Spoilers for “The Iron Throne” can be found throughout this article. Don’t say we didn’t warn ya.
Like most of the rest of us, Kit Harington has thoughts about the Game of Thrones finale. In a recent interview he revealed he worried about the finale, not because of his character particularly, but because he was concerned the show ultimately opted to take out both of its female power players in favor of a male leader. He said:
One of my worries with this is we have Cersei and Dany, two leading women, who fall. The justification is: Just because they’re women, why should they be the goodies? They’re the most interesting characters in the show. And that’s what Thrones has always done. You can’t just say the strong women are going to end up the good people. Dany is not a good person. It’s going to open up discussion but there’s nothing done in this show that isn’t truthful to the characters. And when have you ever seen a woman play a dictator?
It's true that Jon Snow has always sort of served as the moral compass on Game of Thrones, at least ever since Ned Stark lost his head back in Season 1. Daenerys Targaryen and Cersei Lannister were always motivated by power and their endgames were different than Jon Snow, who never sought to lead people into his vision of the future.
In that way, Jon Snow’s decision to take on Dany after a very telling conversation with Tyrion Lannister made sense. But Kit Harington still worried people might find the Game of Thrones creators’ decision to be a little suspect and sexist. Still, Harington is clear in his opinion that Dany has never been a “good person” on Game of Thrones.
I think it’s going to divide. But if you track her story all the way back, she does some terrible things. She crucifies people. She burns people alive. This has been building. So, we have to say to the audience: ‘You’re in denial about this woman as well. You knew something was wrong. You’re culpable, you cheered her on.’
Ultimately, Jon Snow made yet another sacrifice while deciding to kill Daenerys Targaryen—the second love he'd cradled in his arms as he watched her die on the show. He wasn’t sure he was right afterward the end, even as he headed back to The Wall and away from his family once more. Had he made the right decision?

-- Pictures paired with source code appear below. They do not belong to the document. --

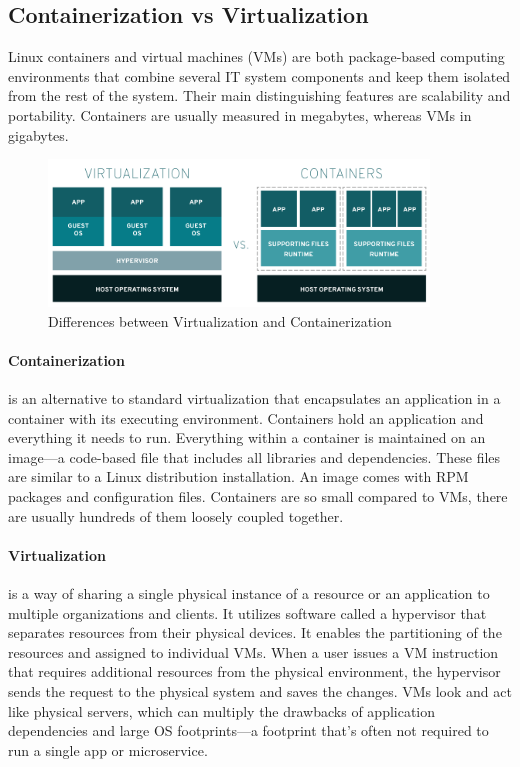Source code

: 	\subsection{Containerization vs Virtualization}
	Linux containers and virtual machines (VMs) are both package-based computing environments that combine several IT system components and keep them isolated from the rest of the system. Their main distinguishing features are scalability and portability. Containers are usually measured in megabytes, whereas VMs in gigabytes.
	\cite{containersRedHat}
	\begin{figure}[H]
		\centering
		\includegraphics[width=0.9\textwidth]{"Bilder/virtualization-vs-containers_transparent.png"}
		\caption{Differences between Virtualization and Containerization \cite{containersRedHat}}
		\label{fig:Background:Containers:Containers vs VMs}					
	\end{figure}

	\paragraph*{Containerization} is an alternative to standard virtualization that encapsulates an application in a container with its executing environment.
	Containers hold an application and everything it needs to run. Everything within a container is maintained on an image—a code-based file that includes all libraries and dependencies. These files are similar to a Linux distribution installation. An image comes with RPM packages and configuration files. Containers are so small compared to VMs, there are usually hundreds of them loosely coupled together.\cite{containersRedHat}
	
	\paragraph*{Virtualization} is a way of sharing a single physical instance of a resource or an application to multiple organizations and clients. It utilizes software called a hypervisor that separates resources from their physical devices. It enables the partitioning of the resources and assigned to individual VMs. When a user issues a VM instruction that requires additional resources from the physical environment, the hypervisor sends the request to the physical system and saves the changes. VMs look and act like physical servers, which can multiply the drawbacks of application dependencies and large OS footprints—a footprint that's often not required to run a single app or microservice.\cite{containersRedHat} \\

At the end of the day, Game of Thrones did have a female character that could have handled power and still put the people first: Sansa Stark. Although the fact the North split off again at the end of the HBO drama did seemingly track, so I really have no complaints with how Sansa's storyline was handled.
I was also fine with Bran taking over, although this season spent a lot of time explaining he really doesn’t focus on the present or any practical human concerns, so there are still some questions about his leadership skills. Ultimately, however, given where the other major players ended up, I’m not sure what other direction the show could have gone in. No one’s looking to Edmure Tully or Robin Aryyn (yes, that was him) to lead.

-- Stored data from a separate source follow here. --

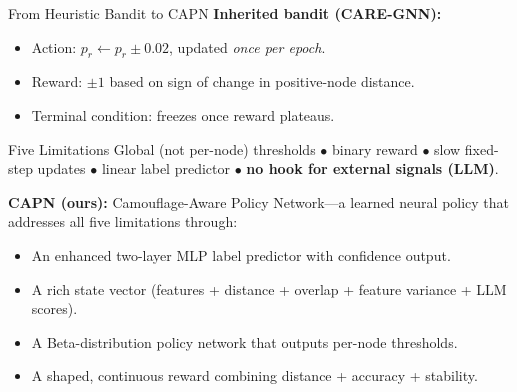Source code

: \documentclass[aspectratio=169,10pt]{beamer}
\begin{document}
\begin{frame}{From Heuristic Bandit to CAPN}
    \textbf{Inherited bandit (CARE-GNN):}
    \begin{itemize}
        \item Action: $p_r \leftarrow p_r \pm 0.02$, updated \emph{once per epoch}.
        \item Reward: $\pm 1$ based on sign of change in positive-node distance.
        \item Terminal condition: freezes once reward plateaus.
    \end{itemize}
    \vspace{0.3em}
    \begin{alertblock}{Five Limitations}
        Global (not per-node) thresholds $\bullet$ binary reward
        $\bullet$ slow fixed-step updates $\bullet$ linear label predictor
        $\bullet$ \textbf{no hook for external signals (LLM)}.
    \end{alertblock}
    \vspace{0.3em}
    \textbf{CAPN (ours):} Camouflage-Aware Policy Network---a learned neural policy
    that addresses all five limitations through:
    \begin{itemize}
        \item An enhanced two-layer MLP label predictor with confidence output.
        \item A rich state vector (features + distance + overlap + feature variance + LLM scores).
        \item A Beta-distribution policy network that outputs per-node thresholds.
        \item A shaped, continuous reward combining distance + accuracy + stability.
    \end{itemize}
\end{frame}
\end{document}
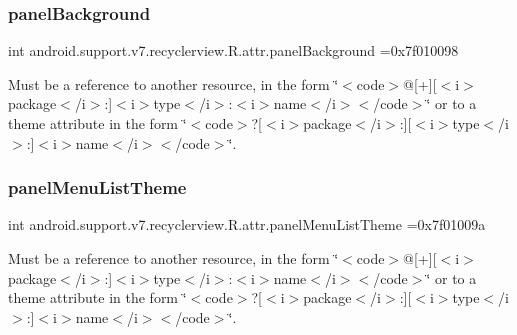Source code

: \subsubsection{\texorpdfstring{panel\+Background}{panelBackground}}
{\footnotesize\ttfamily int android.\+support.\+v7.\+recyclerview.\+R.\+attr.\+panel\+Background =0x7f010098\hspace{0.3cm}{\ttfamily [static]}}

Must be a reference to another resource, in the form \char`\"{}$<$code$>$@\mbox{[}+\mbox{]}\mbox{[}$<$i$>$package$<$/i$>$\+:\mbox{]}$<$i$>$type$<$/i$>$\+:$<$i$>$name$<$/i$>$$<$/code$>$\char`\"{} or to a theme attribute in the form \char`\"{}$<$code$>$?\mbox{[}$<$i$>$package$<$/i$>$\+:\mbox{]}\mbox{[}$<$i$>$type$<$/i$>$\+:\mbox{]}$<$i$>$name$<$/i$>$$<$/code$>$\char`\"{}. \mbox{\label{classandroid_1_1support_1_1v7_1_1recyclerview_1_1R_1_1attr_ae18026cb484b3e5676e172ed20b58ce0}} 
\subsubsection{\texorpdfstring{panel\+Menu\+List\+Theme}{panelMenuListTheme}}
{\footnotesize\ttfamily int android.\+support.\+v7.\+recyclerview.\+R.\+attr.\+panel\+Menu\+List\+Theme =0x7f01009a\hspace{0.3cm}{\ttfamily [static]}}

Must be a reference to another resource, in the form \char`\"{}$<$code$>$@\mbox{[}+\mbox{]}\mbox{[}$<$i$>$package$<$/i$>$\+:\mbox{]}$<$i$>$type$<$/i$>$\+:$<$i$>$name$<$/i$>$$<$/code$>$\char`\"{} or to a theme attribute in the form \char`\"{}$<$code$>$?\mbox{[}$<$i$>$package$<$/i$>$\+:\mbox{]}\mbox{[}$<$i$>$type$<$/i$>$\+:\mbox{]}$<$i$>$name$<$/i$>$$<$/code$>$\char`\"{}. \mbox{\label{classandroid_1_1support_1_1v7_1_1recyclerview_1_1R_1_1attr_aab0ef3b4e13bf76b22288dd8334e2115}}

Ultimately, we get what we get and we don't get upset. Or at least we shouldn't get upset. This was the showrunners' creative vision after all, and one million people signing a petition is not going to change the months of work they put into the final season some time ago.
That's kind of the nice thing about television watching and moviegoing, as well. Shows and movies work in advance and aren't swayed by random people on the internet's feelings. Once it's out there, it's out there, for better or worse. There's a lot we can say about this finale of Game of Thrones, and no matter how you feel about the ending, this peak TV series did not go gentle into that good night.